麗らかな午後。ホグワーツの廊下では自立した楽器たちが優雅な音楽を奏でている。まるでリズムを合わせるように揺れ動く楽器たちを見つめながら近くに設置された椅子に座り、紅茶を飲んでいたヒヨリの背後から名前を呼ぶ声が聞こえ視線をそちらに向けた。
「やぁヒヨリ、隣いい?」
そう声をかけてきたケイトのどこか楽しそうな様子に嫌な予感を覚えつつ、わざわざ断るのも、と一瞬迷ったもののどうぞ、と向かいの席を手で促した。椅子に腰を下ろした途端ティーポットが自動的に宙へ浮き、新しいカップに紅茶を注ぐとケイトの前へと移動した。

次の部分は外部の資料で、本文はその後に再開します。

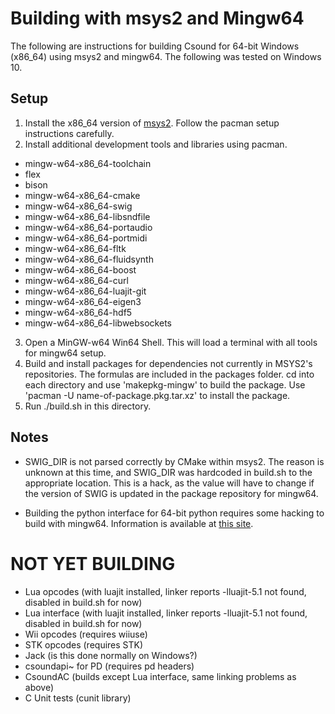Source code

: # Building with msys2 and Mingw64

The following are instructions for building Csound for 64-bit Windows (x86_64) using msys2 and mingw64. The following was tested on Windows 10.

## Setup 

1. Install the x86_64 version of [msys2](http://msys2.github.io/). Follow the pacman setup instructions carefully.
2. Install additional development tools and libraries using pacman. 

  * mingw-w64-x86_64-toolchain 
  * flex
  * bison
  * mingw-w64-x86_64-cmake  
  * mingw-w64-x86_64-swig
  * mingw-w64-x86_64-libsndfile
  * mingw-w64-x86_64-portaudio
  * mingw-w64-x86_64-portmidi
  * mingw-w64-x86_64-fltk
  * mingw-w64-x86_64-fluidsynth
  * mingw-w64-x86_64-boost
  * mingw-w64-x86_64-curl 
  * mingw-w64-x86_64-luajit-git 
  * mingw-w64-x86_64-eigen3 
  * mingw-w64-x86_64-hdf5 
  * mingw-w64-x86_64-libwebsockets
3. Open a MinGW-w64 Win64 Shell.  This will load a terminal with all tools for mingw64 setup.
4. Build and install packages for dependencies not currently in MSYS2's repositories. The formulas are included in the packages folder. cd into each directory and use 'makepkg-mingw' to build the package. Use 'pacman -U name-of-package.pkg.tar.xz' to install the package.  
5. Run ./build.sh in this directory.

## Notes

* SWIG_DIR is not parsed correctly by CMake within msys2.  The reason is unknown at this time, and SWIG_DIR was hardcoded in build.sh to the appropriate location.  This is a hack, as the value will have to change if the version of SWIG is updated in the package repository for mingw64. 

* Building the python interface for 64-bit python requires some hacking to build with mingw64. Information is available at [this site](http://ascend4.org/Setting_up_a_MinGW-w64_build_environment).

# NOT YET BUILDING

* Lua opcodes (with luajit installed, linker reports -lluajit-5.1 not found, disabled in build.sh for now)
* Lua interface (with luajit installed, linker reports -lluajit-5.1 not found, disabled in build.sh for now)
* Wii opcodes (requires wiiuse)
* STK opcodes (requires STK)
* Jack (is this done normally on Windows?) 
* csoundapi~ for PD (requires pd headers)
* CsoundAC (builds except Lua interface, same linking problems as above)
* C Unit tests (cunit library)
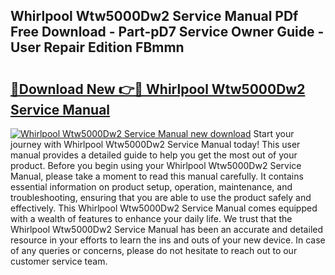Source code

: ## Whirlpool Wtw5000Dw2 Service Manual PDf Free Download - Part-pD7 Service Owner Guide - User Repair Edition FBmmn

# <h2><a href="http://bc3284.oget.top/?id=Whirlpool+Wtw5000Dw2+Service+Manual">🔗Download New 👉🔴 Whirlpool Wtw5000Dw2 Service Manual</a></h2>

[![Whirlpool Wtw5000Dw2 Service Manual new download](https://i.imgur.com/5g1atiW.png)](http://bc3284.oget.top/?id=Whirlpool+Wtw5000Dw2+Service+Manual)
Start your journey with Whirlpool Wtw5000Dw2 Service Manual today! This user manual provides a detailed guide to help you get the most out of your product. Before you begin using your Whirlpool Wtw5000Dw2 Service Manual, please take a moment to read this manual carefully. It contains essential information on product setup, operation, maintenance, and troubleshooting, ensuring that you are able to use the product safely and effectively. This Whirlpool Wtw5000Dw2 Service Manual comes equipped with a wealth of features to enhance your daily life. We trust that the Whirlpool Wtw5000Dw2 Service Manual has been an accurate and detailed resource in your efforts to learn the ins and outs of your new device. In case of any queries or concerns, please do not hesitate to reach out to our customer service team.
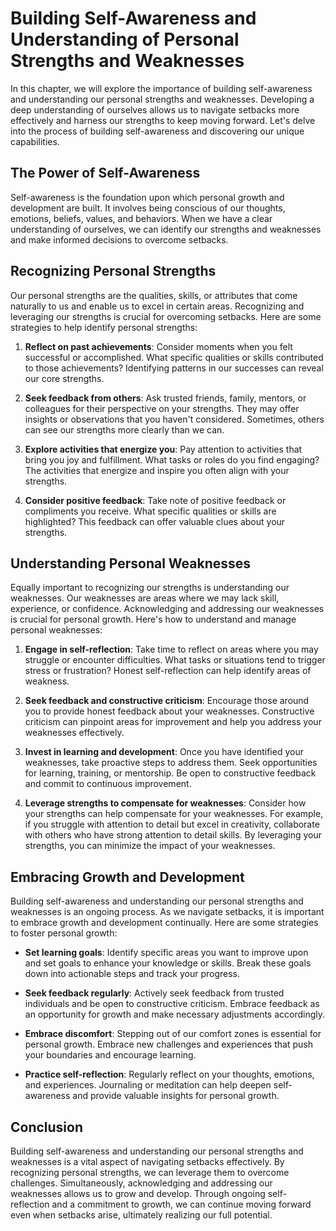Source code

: Building Self-Awareness and Understanding of Personal Strengths and Weaknesses
=========================================================================================

In this chapter, we will explore the importance of building self-awareness and understanding our personal strengths and weaknesses. Developing a deep understanding of ourselves allows us to navigate setbacks more effectively and harness our strengths to keep moving forward. Let's delve into the process of building self-awareness and discovering our unique capabilities.

**The Power of Self-Awareness**
-------------------------------

Self-awareness is the foundation upon which personal growth and development are built. It involves being conscious of our thoughts, emotions, beliefs, values, and behaviors. When we have a clear understanding of ourselves, we can identify our strengths and weaknesses and make informed decisions to overcome setbacks.

**Recognizing Personal Strengths**
----------------------------------

Our personal strengths are the qualities, skills, or attributes that come naturally to us and enable us to excel in certain areas. Recognizing and leveraging our strengths is crucial for overcoming setbacks. Here are some strategies to help identify personal strengths:

1. **Reflect on past achievements**: Consider moments when you felt successful or accomplished. What specific qualities or skills contributed to those achievements? Identifying patterns in our successes can reveal our core strengths.

2. **Seek feedback from others**: Ask trusted friends, family, mentors, or colleagues for their perspective on your strengths. They may offer insights or observations that you haven't considered. Sometimes, others can see our strengths more clearly than we can.

3. **Explore activities that energize you**: Pay attention to activities that bring you joy and fulfillment. What tasks or roles do you find engaging? The activities that energize and inspire you often align with your strengths.

4. **Consider positive feedback**: Take note of positive feedback or compliments you receive. What specific qualities or skills are highlighted? This feedback can offer valuable clues about your strengths.

**Understanding Personal Weaknesses**
-------------------------------------

Equally important to recognizing our strengths is understanding our weaknesses. Our weaknesses are areas where we may lack skill, experience, or confidence. Acknowledging and addressing our weaknesses is crucial for personal growth. Here's how to understand and manage personal weaknesses:

1. **Engage in self-reflection**: Take time to reflect on areas where you may struggle or encounter difficulties. What tasks or situations tend to trigger stress or frustration? Honest self-reflection can help identify areas of weakness.

2. **Seek feedback and constructive criticism**: Encourage those around you to provide honest feedback about your weaknesses. Constructive criticism can pinpoint areas for improvement and help you address your weaknesses effectively.

3. **Invest in learning and development**: Once you have identified your weaknesses, take proactive steps to address them. Seek opportunities for learning, training, or mentorship. Be open to constructive feedback and commit to continuous improvement.

4. **Leverage strengths to compensate for weaknesses**: Consider how your strengths can help compensate for your weaknesses. For example, if you struggle with attention to detail but excel in creativity, collaborate with others who have strong attention to detail skills. By leveraging your strengths, you can minimize the impact of your weaknesses.

**Embracing Growth and Development**
------------------------------------

Building self-awareness and understanding our personal strengths and weaknesses is an ongoing process. As we navigate setbacks, it is important to embrace growth and development continually. Here are some strategies to foster personal growth:

* **Set learning goals**: Identify specific areas you want to improve upon and set goals to enhance your knowledge or skills. Break these goals down into actionable steps and track your progress.

* **Seek feedback regularly**: Actively seek feedback from trusted individuals and be open to constructive criticism. Embrace feedback as an opportunity for growth and make necessary adjustments accordingly.

* **Embrace discomfort**: Stepping out of our comfort zones is essential for personal growth. Embrace new challenges and experiences that push your boundaries and encourage learning.

* **Practice self-reflection**: Regularly reflect on your thoughts, emotions, and experiences. Journaling or meditation can help deepen self-awareness and provide valuable insights for personal growth.

**Conclusion**
--------------

Building self-awareness and understanding our personal strengths and weaknesses is a vital aspect of navigating setbacks effectively. By recognizing personal strengths, we can leverage them to overcome challenges. Simultaneously, acknowledging and addressing our weaknesses allows us to grow and develop. Through ongoing self-reflection and a commitment to growth, we can continue moving forward even when setbacks arise, ultimately realizing our full potential.
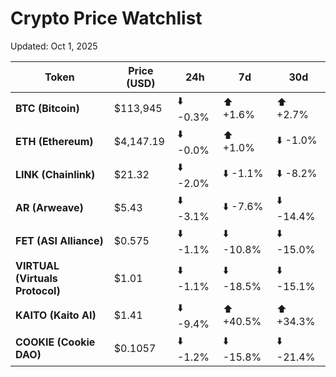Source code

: # Crypto Price Watchlist  
Updated: Oct 1, 2025  

| Token | Price (USD) | 24h | 7d | 30d |
|-------|-------------|----------------|----------------|----------------|
| **BTC (Bitcoin)** | $113,945 | ⬇️ -0.3% | ⬆️ +1.6% | ⬆️ +2.7% |
| **ETH (Ethereum)** | $4,147.19 | ⬇️ -0.0% | ⬆️ +1.0% | ⬇️ -1.0% |
| **LINK (Chainlink)** | $21.32 | ⬇️ -2.0% | ⬇️ -1.1% | ⬇️ -8.2% |
| **AR (Arweave)** | $5.43 | ⬇️ -3.1% | ⬇️ -7.6% | ⬇️ -14.4% |
| **FET (ASI Alliance)** | $0.575 | ⬇️ -1.1% | ⬇️ -10.8% | ⬇️ -15.0% |
| **VIRTUAL (Virtuals Protocol)** | $1.01 | ⬇️ -1.1% | ⬇️ -18.5% | ⬇️ -15.1% |
| **KAITO (Kaito AI)** | $1.41 | ⬇️ -9.4% | ⬆️ +40.5% | ⬆️ +34.3% |
| **COOKIE (Cookie DAO)** | $0.1057 | ⬇️ -1.2% | ⬇️ -15.8% | ⬇️ -21.4% |
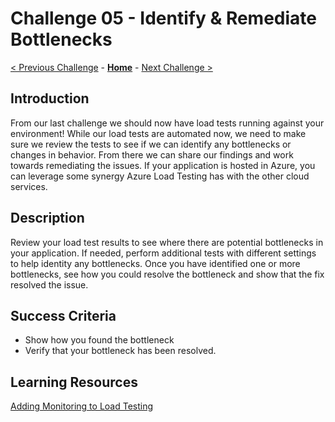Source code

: # Challenge 05 - Identify & Remediate Bottlenecks

[< Previous Challenge](./Challenge-04.md) - **[Home](../README.md)** - [Next Challenge >](./Challenge-06.md)

## Introduction

From our last challenge we should now have load tests running against your environment!  While our load tests are automated now, we need to make sure we review the tests to see if we can identify any bottlenecks or changes in behavior.  From there we can share our findings and work towards remediating the issues.  If your application is hosted in Azure, you can leverage some synergy Azure Load Testing has with the other cloud services.

## Description

Review your load test results to see where there are potential bottlenecks in your application.  If needed, perform additional tests with different settings to help identity any bottlenecks.  Once you have identified one or more bottlenecks, see how you could resolve the bottleneck and show that the fix resolved the issue.

## Success Criteria

- Show how you found the bottleneck
- Verify that your bottleneck has been resolved.

## Learning Resources

[Adding Monitoring to Load Testing](https://docs.microsoft.com/en-us/azure/load-testing/how-to-appservice-insights)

それに一度口を付けると、ケイトはさっとあたりに視線をやり、近くに他の生徒がいないことを確認するとヒヨリの方へと身を乗り出した。
「ヒヨリ、君に紹介したい魔法薬があるんだ」
「魔法薬ぅ?」
いかにも、なケイトの様子とそんな彼と同じ寮でその悪行の噂には事欠かない天才クンを思い浮かべ怪訝な表情を浮かべるヒヨリ。そんな彼の前にケイトは懐から小さな瓶をふたつ取り出すとコトリとテーブルへと並べた。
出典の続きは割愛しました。